[Data records]
——

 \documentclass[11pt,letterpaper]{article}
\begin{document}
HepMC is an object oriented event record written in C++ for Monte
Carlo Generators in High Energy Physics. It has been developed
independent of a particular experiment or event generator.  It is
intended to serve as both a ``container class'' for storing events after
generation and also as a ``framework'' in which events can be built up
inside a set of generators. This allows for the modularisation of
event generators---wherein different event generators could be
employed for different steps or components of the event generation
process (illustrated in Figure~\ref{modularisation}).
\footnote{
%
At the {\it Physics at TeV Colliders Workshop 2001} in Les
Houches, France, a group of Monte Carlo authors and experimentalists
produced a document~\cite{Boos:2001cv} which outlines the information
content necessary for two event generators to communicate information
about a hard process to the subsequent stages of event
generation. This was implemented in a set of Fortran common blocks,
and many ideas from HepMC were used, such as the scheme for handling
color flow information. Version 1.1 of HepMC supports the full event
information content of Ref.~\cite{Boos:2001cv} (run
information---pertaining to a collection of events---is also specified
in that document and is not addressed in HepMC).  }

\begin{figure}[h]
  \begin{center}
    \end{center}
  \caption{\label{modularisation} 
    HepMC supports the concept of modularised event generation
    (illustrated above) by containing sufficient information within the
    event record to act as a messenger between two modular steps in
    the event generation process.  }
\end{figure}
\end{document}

——

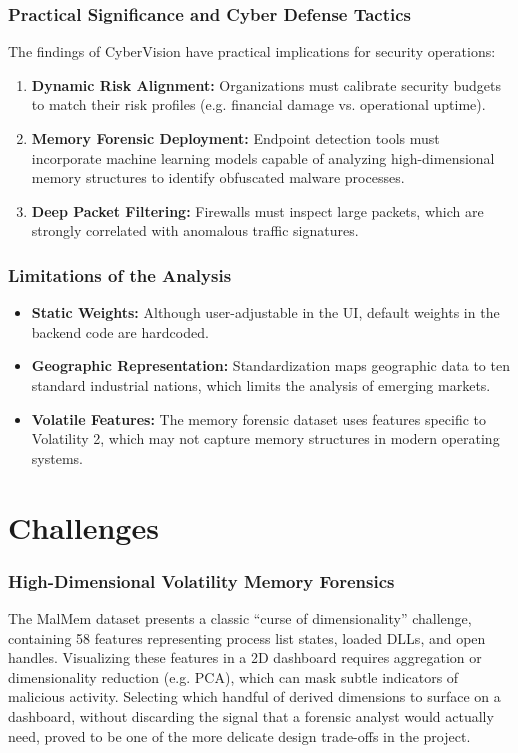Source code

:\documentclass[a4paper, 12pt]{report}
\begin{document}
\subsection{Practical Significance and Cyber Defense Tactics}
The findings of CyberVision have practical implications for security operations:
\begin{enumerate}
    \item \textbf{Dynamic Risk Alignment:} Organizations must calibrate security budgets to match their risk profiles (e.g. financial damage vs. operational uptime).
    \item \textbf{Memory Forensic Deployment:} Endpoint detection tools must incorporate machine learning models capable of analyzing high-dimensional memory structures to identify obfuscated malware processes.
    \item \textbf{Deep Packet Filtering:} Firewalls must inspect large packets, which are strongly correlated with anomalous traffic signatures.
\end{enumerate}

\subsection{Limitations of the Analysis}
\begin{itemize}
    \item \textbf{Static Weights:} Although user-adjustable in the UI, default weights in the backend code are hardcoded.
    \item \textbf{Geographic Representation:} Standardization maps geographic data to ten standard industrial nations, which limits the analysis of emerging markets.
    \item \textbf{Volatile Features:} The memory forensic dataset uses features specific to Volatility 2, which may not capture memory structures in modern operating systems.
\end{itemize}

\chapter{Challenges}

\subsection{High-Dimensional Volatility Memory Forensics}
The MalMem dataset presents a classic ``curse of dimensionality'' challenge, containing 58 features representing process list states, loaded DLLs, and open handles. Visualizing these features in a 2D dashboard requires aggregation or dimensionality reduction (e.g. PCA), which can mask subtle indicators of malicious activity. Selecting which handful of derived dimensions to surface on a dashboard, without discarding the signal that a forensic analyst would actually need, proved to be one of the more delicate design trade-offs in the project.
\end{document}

——

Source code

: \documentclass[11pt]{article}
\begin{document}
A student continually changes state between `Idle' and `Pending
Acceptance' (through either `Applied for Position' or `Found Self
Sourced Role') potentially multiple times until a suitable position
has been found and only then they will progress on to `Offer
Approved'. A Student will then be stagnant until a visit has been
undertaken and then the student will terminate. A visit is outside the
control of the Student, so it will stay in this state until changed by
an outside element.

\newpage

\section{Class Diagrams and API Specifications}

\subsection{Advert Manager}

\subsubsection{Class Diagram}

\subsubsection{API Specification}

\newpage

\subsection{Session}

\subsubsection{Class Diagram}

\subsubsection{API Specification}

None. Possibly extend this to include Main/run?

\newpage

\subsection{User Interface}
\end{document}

——

Task item:
What is the number of lines above that contain the string "Boos"? Answer with that number only.

Task solution:
2